In the light of the above and bearing in mind that the applicants had been placed at the Lampedusa hotspot by the Italian authorities for ten days without a clear and accessible legal basis and in the absence of a reasoned measure ordering their retention, before being removed to their country of origin, the Court found that the applicants had been arbitrarily deprived of their liberty, in breach of the first limb of Article 5 § 1 (f). In the absence of a clear and accessible legal basis for detention, the Court failed to see how the authorities could have informed the applicants of the legal reasons for their deprivation of liberty or have provided them with sufficient information enabling them to challenge the grounds for their de facto detention before a court.

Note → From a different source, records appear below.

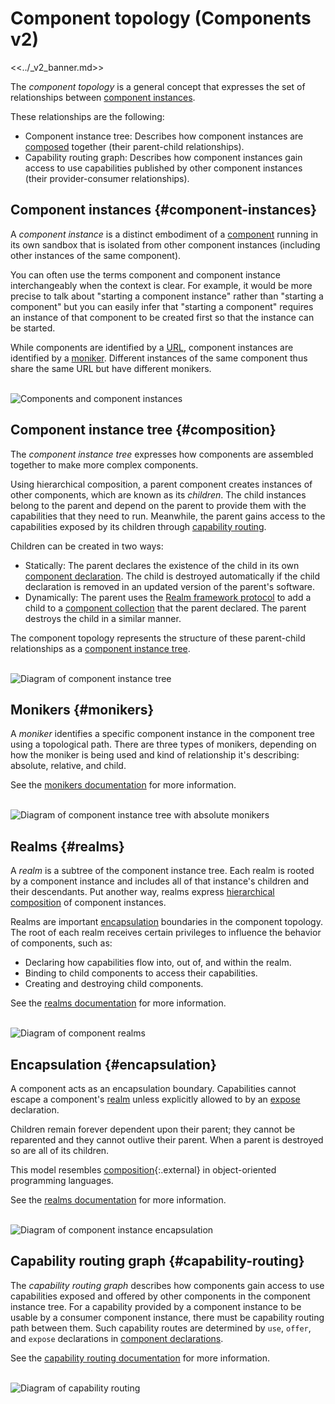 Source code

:# Component topology (Components v2)

<<../_v2_banner.md>>

The _component topology_ is a general concept that expresses the set of
relationships between [component instances](#component-instances).

These relationships are the following:

-   Component instance tree: Describes how component instances are
    [composed](#composition) together (their parent-child relationships).
-   Capability routing graph: Describes how component instances gain access to
    use capabilities published by other component instances (their
    provider-consumer relationships).

## Component instances {#component-instances}

A _component instance_ is a distinct embodiment of a
[component][glossary-component] running in its own sandbox that is isolated from
other component instances (including other instances of the same component).

You can often use the terms component and component instance interchangeably
when the context is clear. For example, it would be more precise to talk about
"starting a component instance" rather than "starting a component" but you can
easily infer that "starting a component" requires an instance of that component
to be created first so that the instance can be started.

While components are identified by a [URL][doc-component-urls], component
instances are identified by a [moniker](#monikers). Different instances of the
same component thus share the same URL but have different monikers.

<br>![Components and component instances](images/topology_instances.png)<br>

## Component instance tree {#composition}

The _component instance tree_ expresses how components are assembled together to
make more complex components.

Using hierarchical composition, a parent component creates instances of other
components, which are known as its _children_. The child instances belong to the
parent and depend on the parent to provide them with the capabilities that they
need to run. Meanwhile, the parent gains access to the capabilities exposed by
its children through [capability routing](#capability-routing).

Children can be created in two ways:

-   Statically: The parent declares the existence of the child in its own
    [component declaration][doc-component-declaration]. The child is destroyed
    automatically if the child declaration is removed in an updated version of
    the parent's software.
-   Dynamically: The parent uses the
    [Realm framework protocol][doc-realm-framework-protocol] to add a child to a
    [component collection][doc-collections] that the parent declared. The parent
    destroys the child in a similar manner.

The component topology represents the structure of these parent-child
relationships as a [component instance tree][glossary-component-instance-tree].

<br>![Diagram of component instance tree](images/topology_instance_tree.png)<br>

## Monikers {#monikers}

A _moniker_ identifies a specific component instance in the component tree using
a topological path. There are three types of monikers, depending on how the
moniker is being used and kind of relationship it's describing: absolute,
relative, and child.

See the [monikers documentation][doc-monikers] for more information.

<br>![Diagram of component instance tree with absolute monikers](images/topology_monikers.png)<br>

## Realms {#realms}

A _realm_ is a subtree of the component instance tree. Each realm is rooted by a
component instance and includes all of that instance's children and their
descendants. Put another way, realms express
[hierarchical composition](#composition) of component instances.

Realms are important [encapsulation](#encapsulation) boundaries in the component
topology. The root of each realm receives certain privileges to influence the
behavior of components, such as:

-   Declaring how capabilities flow into, out of, and within the realm.
-   Binding to child components to access their capabilities.
-   Creating and destroying child components.

See the [realms documentation][doc-realms] for more information.

<br>![Diagram of component realms](images/topology_realms.png)<br>

## Encapsulation {#encapsulation}

A component acts as an encapsulation boundary. Capabilities cannot escape a
component's [realm](#realms) unless explicitly allowed to by an
[expose][doc-expose] declaration.

Children remain forever dependent upon their parent; they cannot be reparented
and they cannot outlive their parent. When a parent is destroyed so are all of
its children.

This model resembles [composition][wiki-object-composition]{:.external} in
object-oriented programming languages.

See the [realms documentation][doc-realms] for more information.

<br>![Diagram of component instance encapsulation](images/topology_encapsulation.png)<br>

## Capability routing graph {#capability-routing}

The _capability routing graph_ describes how components gain access to use
capabilities exposed and offered by other components in the component instance
tree. For a capability provided by a component instance to be usable by a
consumer component instance, there must be capability routing path between them.
Such capability routes are determined by `use`, `offer`, and `expose`
declarations in [component declarations][doc-component-declaration].

See the [capability routing documentation][doc-capability-routing] for more
information.

<br>![Diagram of capability routing](images/topology_capability_routing.png)<br>

[doc-collections]: /docs/concepts/components/v2/realms.md#collections
[doc-environments]: /docs/concepts/components/v2/environments.md
[doc-expose]: /docs/concepts/components/v2/component_manifests.md#expose
[doc-realms]: /docs/concepts/components/v2/realms.md
[doc-realm-framework-protocol]: /docs/concepts/components/v2/realms.md#realm-framework-protocol
[doc-monikers]: /docs/concepts/components/v2/monikers.md
[doc-component-urls]: /docs/concepts/components/component_urls.md
[doc-capability-routing]: /docs/concepts/components/v2/component_manifests.md#capability-routing
[doc-component-declaration]: /docs/concepts/components/v2/declarations.md
[glossary-component]: /docs/glossary.md#component
[glossary-component-instance-tree]: /docs/glossary.md#component-instance-tree
[wiki-least-privilege]: https://en.wikipedia.org/wiki/Principle_of_least_privilege
[wiki-object-composition]: https://en.wikipedia.org/wiki/Object_composition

Conclusion: violation (unanimously).

Article 4 of Protocol No.4:

It had not been disputed that no interviews had been held before the signing of the refusal-of-entry orders. Further, the text of those orders concerning two of the applicants – the remaining two not having been provided with a copy – did not disclose any examination of the applicants’ personal situation. In addition, taking into account the circumstances of the applicants’ removal, the short lapse of time between the signature by the applicants of the refusal-of-entry orders and their removal, the fact that they allegedly had not understood the content of the orders and that two of them had not been provided with a copy, the Court found that the Government had not sufficiently shown that the applicants had benefited from the possibility of appealing against those decisions.

Accordingly, the refusal-of-entry and removal orders issued in the applicants’ case had not had proper regard to their individual situations and those decisions had thus constituted a collective expulsion of aliens within the meaning of Article 4 of Protocol No. 4.

Conclusion: violation (unanimously).

Article 41: EUR 8,500 to each applicant in respect of non-pecuniary damage.